| 8:41 am on Oct 6, 2005 (gmt 0)|
Depends what you want from your forum. If you are happy for the mods to take over and run the ship then let them.
But at the end of the day it's your site and if there's stuff going on you don't like then put your foot down. That said, it's much better to ask opinions then make a decision rather than just giving orders. :)
In terms of the community - people naturally network on their own and develop their own groups and friends. It's not anything personal - it could just be that everyone assumes that you are "in the know" as you are the owner, so don't bother telling you.
| 9:02 am on Oct 6, 2005 (gmt 0)|
And, about the email thing, your mods were right!
| 3:26 pm on Oct 6, 2005 (gmt 0)|
I wouldn't say that you're not needed anymore. I'm assuming that most of your members reached the forums after visiting your website, as most forums need some point to start from.
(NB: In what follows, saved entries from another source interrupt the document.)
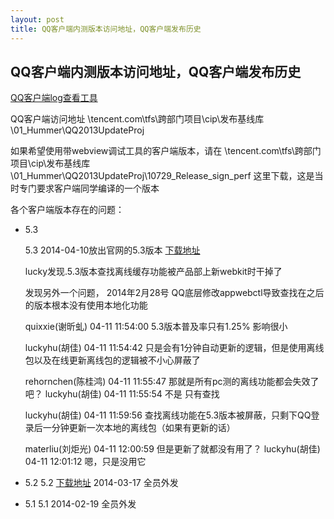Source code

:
 ```yaml
---
layout: post
title: QQ客户端内测版本访问地址，QQ客户端发布历史
---
```


## QQ客户端内测版本访问地址，QQ客户端发布历史

[QQ客户端log查看工具](/attachments/2014-04-25-LogViewer.exe)

QQ客户端访问地址 \\tencent.com\tfs\跨部门项目\cip\发布基线库\01_Hummer\QQ2013UpdateProj

如果希望使用带webview调试工具的客户端版本，请在 \\tencent.com\tfs\跨部门项目\cip\发布基线库\01_Hummer\QQ2013UpdateProj\10729_Release_sign_perf
 这里下载，这是当时专门要求客户端同学编译的一个版本

各个客户端版本存在的问题：

* 5.3

    5.3 2014-04-10放出官网的5.3版本 [下载地址](/attachments/2014-04-11-QQ5.3.exe)

    lucky发现.5.3版本查找离线缓存功能被产品部上新webkit时干掉了

    发现另外一个问题， 2014年2月28号 QQ底层修改appwebctl导致查找在之后的版本根本没有使用本地化功能

    quixxie(谢昕虬) 04-11 11:54:00
    5.3版本普及率只有1.25% 影响很小

    luckyhu(胡佳) 04-11 11:54:42
    只是会有1分钟自动更新的逻辑，但是使用离线包以及在线更新离线包的逻辑被不小心屏蔽了

    rehornchen(陈桂鸿) 04-11 11:55:47
    那就是所有pc测的离线功能都会失效了吧？
    luckyhu(胡佳) 04-11 11:55:54
    不是 只有查找

    luckyhu(胡佳) 04-11 11:59:56
    查找离线功能在5.3版本被屏蔽，只剩下QQ登录后一分钟更新一次本地的离线包（如果有更新的话）

    materliu(刘炬光) 04-11 12:00:59
    但是更新了就都没有用了？
    luckyhu(胡佳) 04-11 12:01:12
    嗯，只是没用它

* 5.2
    5.2 [下载地址](/attachments/2014-04-11-QQ5.2_10454.exe) 2014-03-17 全员外发

* 5.1
    5.1 2014-02-19 全员外发

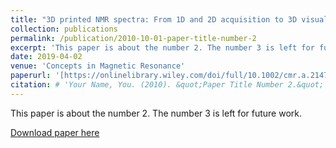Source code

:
```yaml
---
title: "3D printed NMR spectra: From 1D and 2D acquisition to 3D visualization"
collection: publications
permalink: /publication/2010-10-01-paper-title-number-2
excerpt: 'This paper is about the number 2. The number 3 is left for future work.'
date: 2019-04-02
venue: 'Concepts in Magnetic Resonance'
paperurl: '[https://onlinelibrary.wiley.com/doi/full/10.1002/cmr.a.21470](https://onlinelibrary.wiley.com/doi/full/10.1002/cmr.a.21470)'
citation: # 'Your Name, You. (2010). &quot;Paper Title Number 2.&quot; <i>Journal 1</i>. 1(2).'
---
```

This paper is about the number 2. The number 3 is left for future work.

[Download paper here](https://onlinelibrary.wiley.com/doi/full/10.1002/cmr.a.21470)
You provide a valuable role in the health and wellbeing of your community that way. All forums need a fresh influx of new members as the old members lose interest, and that's what you provide.
If you decide to withdraw your personal role from the forums, continue to make it work for you as a source of repeated visitors for your site. If you have a lot of members or the right demographic, consider throwing some ads on the forums.
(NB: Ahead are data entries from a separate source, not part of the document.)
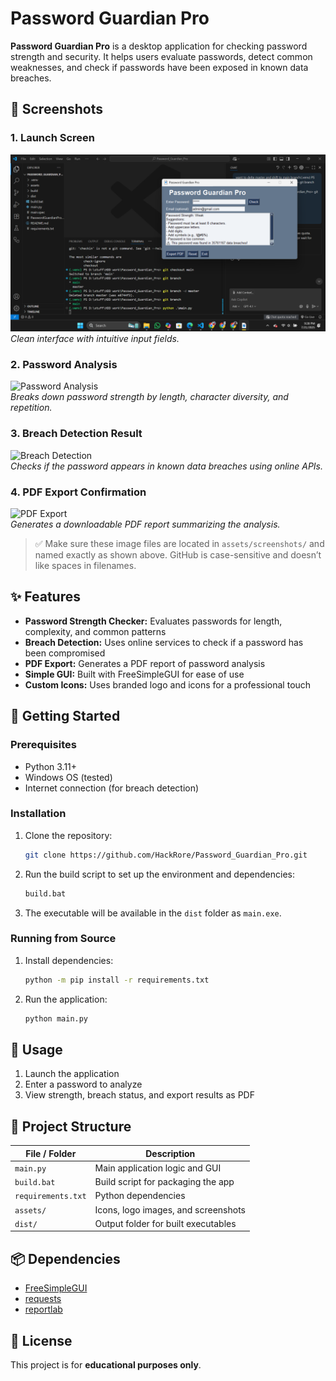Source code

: 
# Password Guardian Pro

**Password Guardian Pro** is a desktop application for checking password strength and security. It helps users evaluate passwords, detect common weaknesses, and check if passwords have been exposed in known data breaches.

## 📸 Screenshots

### 1. Launch Screen  
![Launch Screen](assets/screen%20shot%201.png)  
*Clean interface with intuitive input fields.*

### 2. Password Analysis  
![Password Analysis](assets/screenshots/password_analysis.png)  
*Breaks down password strength by length, character diversity, and repetition.*

### 3. Breach Detection Result  
![Breach Detection](assets/screenshots/breach_detection.png)  
*Checks if the password appears in known data breaches using online APIs.*

### 4. PDF Export Confirmation  
![PDF Export](assets/screenshots/pdf_export.png)  
*Generates a downloadable PDF report summarizing the analysis.*

> ✅ Make sure these image files are located in `assets/screenshots/` and named exactly as shown above. GitHub is case-sensitive and doesn’t like spaces in filenames.

## ✨ Features

- **Password Strength Checker:** Evaluates passwords for length, complexity, and common patterns  
- **Breach Detection:** Uses online services to check if a password has been compromised  
- **PDF Export:** Generates a PDF report of password analysis  
- **Simple GUI:** Built with FreeSimpleGUI for ease of use  
- **Custom Icons:** Uses branded logo and icons for a professional touch

## 🚀 Getting Started

### Prerequisites

- Python 3.11+
- Windows OS (tested)
- Internet connection (for breach detection)

### Installation

1. Clone the repository:
   ```sh
   git clone https://github.com/HackRore/Password_Guardian_Pro.git
   ```

2. Run the build script to set up the environment and dependencies:
   ```sh
   build.bat
   ```

3. The executable will be available in the `dist` folder as `main.exe`.

### Running from Source

1. Install dependencies:
   ```sh
   python -m pip install -r requirements.txt
   ```

2. Run the application:
   ```sh
   python main.py
   ```

## 🧪 Usage

1. Launch the application  
2. Enter a password to analyze  
3. View strength, breach status, and export results as PDF

## 📁 Project Structure

| File / Folder       | Description                              |
|---------------------|------------------------------------------|
| `main.py`           | Main application logic and GUI           |
| `build.bat`         | Build script for packaging the app       |
| `requirements.txt`  | Python dependencies                      |
| `assets/`           | Icons, logo images, and screenshots      |
| `dist/`             | Output folder for built executables      |

## 📦 Dependencies

- [FreeSimpleGUI](https://pypi.org/project/PySimpleGUI/)
- [requests](https://pypi.org/project/requests/)
- [reportlab](https://pypi.org/project/reportlab/)

## 📄 License

This project is for **educational purposes only**.
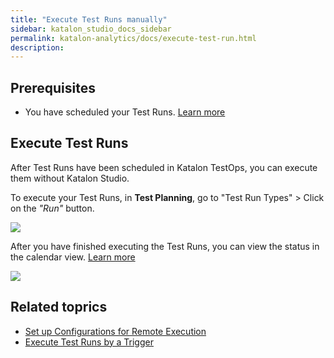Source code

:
 ```yaml
---
title: "Execute Test Runs manually"
sidebar: katalon_studio_docs_sidebar
permalink: katalon-analytics/docs/execute-test-run.html 
description: 
---
```

## Prerequisites

- You have scheduled your Test Runs. [Learn more](katalon-analytics/docs/create-plan.html)

## Execute Test Runs

After Test Runs have been scheduled in Katalon TestOps, you can execute them without Katalon Studio.

To execute your Test Runs, in **Test Planning**, go to "Test Run Types" > Click on the *"Run"* button.

<img src="https://github.com/katalon-studio/docs-images/raw/master/katalon-analytics/docs/execute-test-runs/execute-test-runs.png" width="" height="">

After you have finished executing the Test Runs, you can view the status in the calendar view. [Learn more](katalon-analytics/docs/create-plan.html#view-test-runs)

<img src="https://github.com/katalon-studio/docs-images/raw/master/katalon-analytics/docs/execute-test-runs/view-test-runs.png" width="" height="">

## Related toprics

- [Set up Configurations for Remote Execution](/katalon-analytics/docs/test-run-config.html)
- [Execute Test Runs by a Trigger](/katalon-analytics/docs/kt-scheduler.html)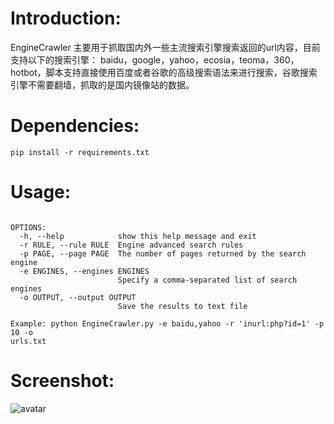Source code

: # Introduction:
EngineCrawler 主要用于抓取国内外一些主流搜索引擎搜索返回的url内容，目前支持以下的搜索引擎： baidu，google，yahoo，ecosia，teoma，360，hotbot，脚本支持直接使用百度或者谷歌的高级搜索语法来进行搜索，谷歌搜索引擎不需要翻墙，抓取的是国内镜像站的数据。
# Dependencies:
`pip install -r requirements.txt`
# Usage:
```usage: EngineCrawler.py [-h] -r RULE -p PAGE [-e ENGINES] [-o OUTPUT]

OPTIONS:
  -h, --help            show this help message and exit
  -r RULE, --rule RULE  Engine advanced search rules
  -p PAGE, --page PAGE  The number of pages returned by the search engine
  -e ENGINES, --engines ENGINES
                        Specify a comma-separated list of search engines
  -o OUTPUT, --output OUTPUT
                        Save the results to text file

Example: python EngineCrawler.py -e baidu,yahoo -r 'inurl:php?id=1' -p 10 -o
urls.txt
```
# Screenshot:
![avatar](https://github.com/heroanswer/EngineCrawler/blob/master/screenshot.png)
| 11:13 pm on Oct 6, 2005 (gmt 0)|
I was just in one of my moods yesterday and felt left out even on my own forum. Yeah, they do need me... a new member messaged me today to get help posting a picture on the forum... at which time I referred her to a mod because I have no clue how to do it as it's a method members came up with...
;-) Really, though, they do get to the board through my site and keep up with the site and talk about it... so it's all good. I'll just take my place in the background.
| 11:39 pm on Oct 6, 2005 (gmt 0)|
Spacey, how big is your forum (members, posts, etc)? Just wanna know how big they get before "leaving home", so to speak.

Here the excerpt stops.